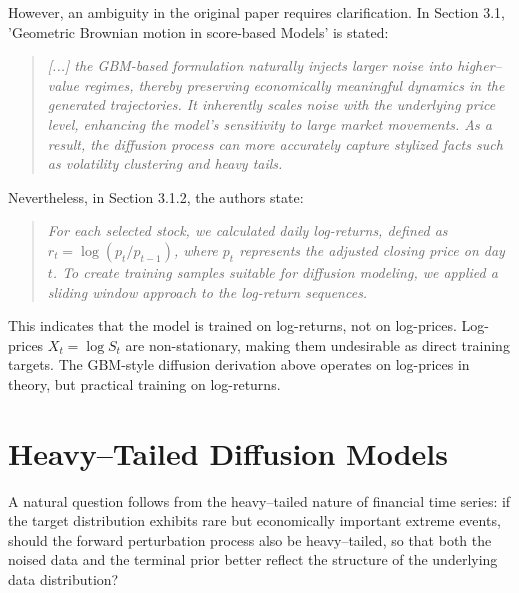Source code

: However, an ambiguity in the original paper requires clarification. In Section 3.1, 'Geometric Brownian motion in score-based Models' is stated:
\begin{quote}
    \emph{[...] the GBM-based formulation naturally injects larger noise into higher--value regimes, thereby preserving economically meaningful dynamics in the generated trajectories. It inherently scales noise with the underlying price level, enhancing the model’s sensitivity to large market movements. As a result, the diffusion process can more accurately capture stylized facts such as volatility clustering and heavy tails.}
\end{quote}
Nevertheless, in Section 3.1.2, the authors state:
\begin{quote}
    \emph{For each selected stock, we calculated daily log-returns, defined 
    as \(r_t = \log(p_t / p_{t-1})\), where \(p_t\) represents the 
    adjusted closing price on day \(t\). To create training samples 
    suitable for diffusion modeling, we applied a sliding window approach 
    to the log-return sequences.}
\end{quote}
This indicates that the model is trained on log-returns, not on log-prices. 
Log-prices \(X_t = \log S_t\) are non-stationary, making them undesirable 
as direct training targets. The GBM-style diffusion derivation above 
operates on log-prices in theory, but practical training on log-returns.

\section{Heavy--Tailed Diffusion Models}

A natural question follows from the heavy--tailed nature of financial time series: if the target distribution exhibits rare but economically important extreme events, should the forward perturbation process also be heavy--tailed, so that both the noised data and the terminal prior better reflect the structure of the underlying data distribution?

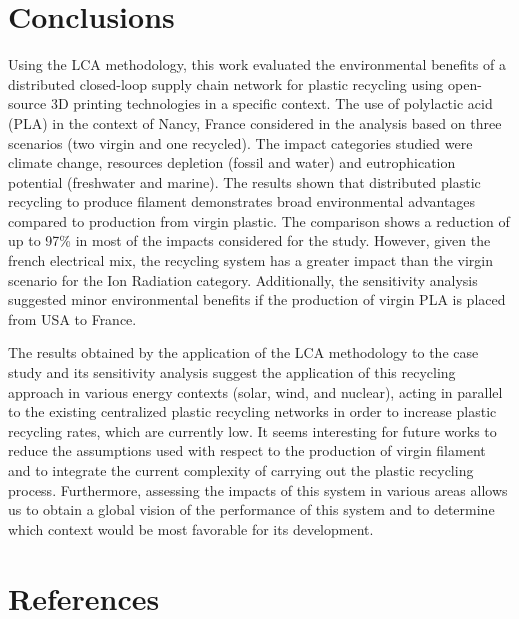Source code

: \documentclass[12pt]{elsarticle} %
\begin{document}
\hypertarget{conclusions}{%
\section{Conclusions}\label{conclusions}}

Using the LCA methodology, this work evaluated the environmental benefits of a distributed closed-loop supply chain network for plastic recycling using open-source 3D printing technologies in a specific context.
The use of polylactic acid (PLA) in the context of Nancy, France considered in the analysis based on three scenarios (two virgin and one recycled).
The impact categories studied were climate change, resources depletion (fossil and water) and eutrophication potential (freshwater and marine).
The results shown that distributed plastic recycling to produce filament demonstrates broad environmental advantages compared to production from virgin plastic.
The comparison shows a reduction of up to 97\% in most of the impacts considered for the study.
However, given the french electrical mix, the recycling system has a greater impact than the virgin scenario for the Ion Radiation category.
Additionally, the sensitivity analysis suggested minor environmental benefits if the production of virgin PLA is placed from USA to France.

The results obtained by the application of the LCA methodology to the case study and its sensitivity analysis suggest the application of this recycling approach in various energy contexts (solar, wind, and nuclear), acting in parallel to the existing centralized plastic recycling networks in order to increase plastic recycling rates, which are currently low.
It seems interesting for future works to reduce the assumptions used with respect to the production of virgin filament and to integrate the current complexity of carrying out the plastic recycling process.
Furthermore, assessing the impacts of this system in various areas allows us to obtain a global vision of the performance of this system and to determine which context would be most favorable for its development.

\newpage

\hypertarget{references}{%
\section{References}\label{references}}
\end{document}
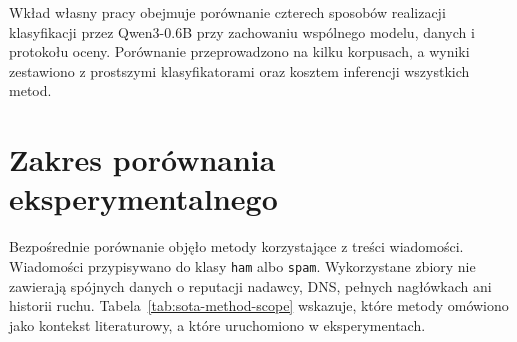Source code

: Wkład własny pracy obejmuje porównanie czterech sposobów realizacji
klasyfikacji przez Qwen3-0.6B przy zachowaniu wspólnego modelu, danych i
protokołu oceny. Porównanie przeprowadzono na kilku korpusach, a wyniki
zestawiono z prostszymi klasyfikatorami oraz kosztem inferencji wszystkich
metod.

\section{Zakres porównania eksperymentalnego}

Bezpośrednie porównanie objęło metody korzystające z treści wiadomości.
Wiadomości przypisywano do klasy \texttt{ham} albo \texttt{spam}. Wykorzystane
zbiory nie zawierają spójnych danych o reputacji nadawcy, DNS, pełnych
nagłówkach ani historii ruchu.
Tabela~\ref{tab:sota-method-scope} wskazuje, które metody omówiono jako kontekst
literaturowy, a które uruchomiono w eksperymentach.

\begin{table}[H]
\centering
\small
\resizebox{\textwidth}{!}{}
\caption{Zakres metod omawianych w przeglądzie oraz ich wykorzystanie w części
eksperymentalnej.}
\label{tab:sota-method-scope}
\end{table}
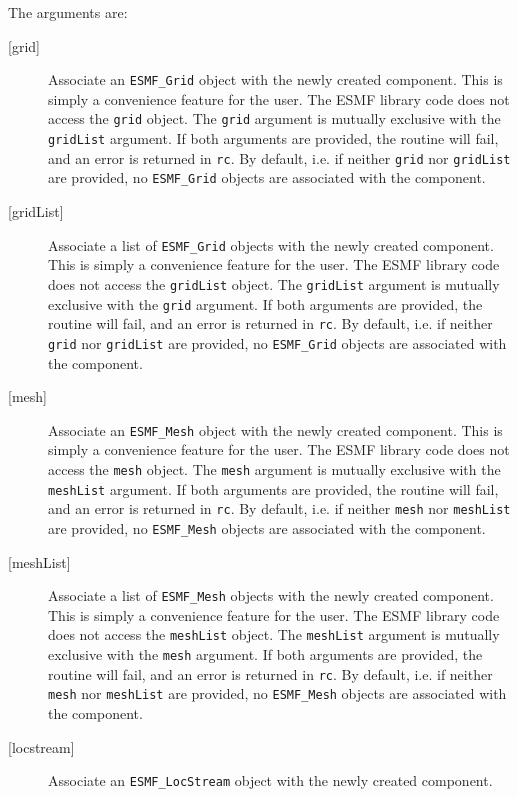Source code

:    The arguments are:
   \begin{description}
   \item[{[grid]}]
     Associate an {\tt ESMF\_Grid} object with the newly created component.
     This is simply a convenience feature for the user. The ESMF library code
     does not access the {\tt grid} object.
     The {\tt grid} argument is mutually exclusive with the {\tt gridList}
     argument. If both arguments are provided, the routine will fail, and an
     error is returned in {\tt rc}.
     By default, i.e. if neither {\tt grid} nor {\tt gridList} are provided,
     no {\tt ESMF\_Grid} objects are associated with the component.
   \item[{[gridList]}]
     Associate a list of {\tt ESMF\_Grid} objects with the newly created
     component.
     This is simply a convenience feature for the user. The ESMF library code
     does not access the {\tt gridList} object.
     The {\tt gridList} argument is mutually exclusive with the {\tt grid}
     argument. If both arguments are provided, the routine will fail, and an
     error is returned in {\tt rc}.
     By default, i.e. if neither {\tt grid} nor {\tt gridList} are provided,
     no {\tt ESMF\_Grid} objects are associated with the component.
   \item[{[mesh]}]
     Associate an {\tt ESMF\_Mesh} object with the newly created component.
     This is simply a convenience feature for the user. The ESMF library code
     does not access the {\tt mesh} object.
     The {\tt mesh} argument is mutually exclusive with the {\tt meshList}
     argument. If both arguments are provided, the routine will fail, and an
     error is returned in {\tt rc}.
     By default, i.e. if neither {\tt mesh} nor {\tt meshList} are provided,
     no {\tt ESMF\_Mesh} objects are associated with the component.
   \item[{[meshList]}]
     Associate a list of {\tt ESMF\_Mesh} objects with the newly created
     component.
     This is simply a convenience feature for the user. The ESMF library code
     does not access the {\tt meshList} object.
     The {\tt meshList} argument is mutually exclusive with the {\tt mesh}
     argument. If both arguments are provided, the routine will fail, and an
     error is returned in {\tt rc}.
     By default, i.e. if neither {\tt mesh} nor {\tt meshList} are provided,
     no {\tt ESMF\_Mesh} objects are associated with the component.
   \item[{[locstream]}]
     Associate an {\tt ESMF\_LocStream} object with the newly created component.

\end{description}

### TASK PROMPT:
Across the data, find each line that has "various" in it and copy that line.

### OUTPUT OF THE TASK:
The results obtained by the application of the LCA methodology to the case study and its sensitivity analysis suggest the application of this recycling approach in various energy contexts (solar, wind, and nuclear), acting in parallel to the existing centralized plastic recycling networks in order to increase plastic recycling rates, which are currently low.
Furthermore, assessing the impacts of this system in various areas allows us to obtain a global vision of the performance of this system and to determine which context would be most favorable for its development.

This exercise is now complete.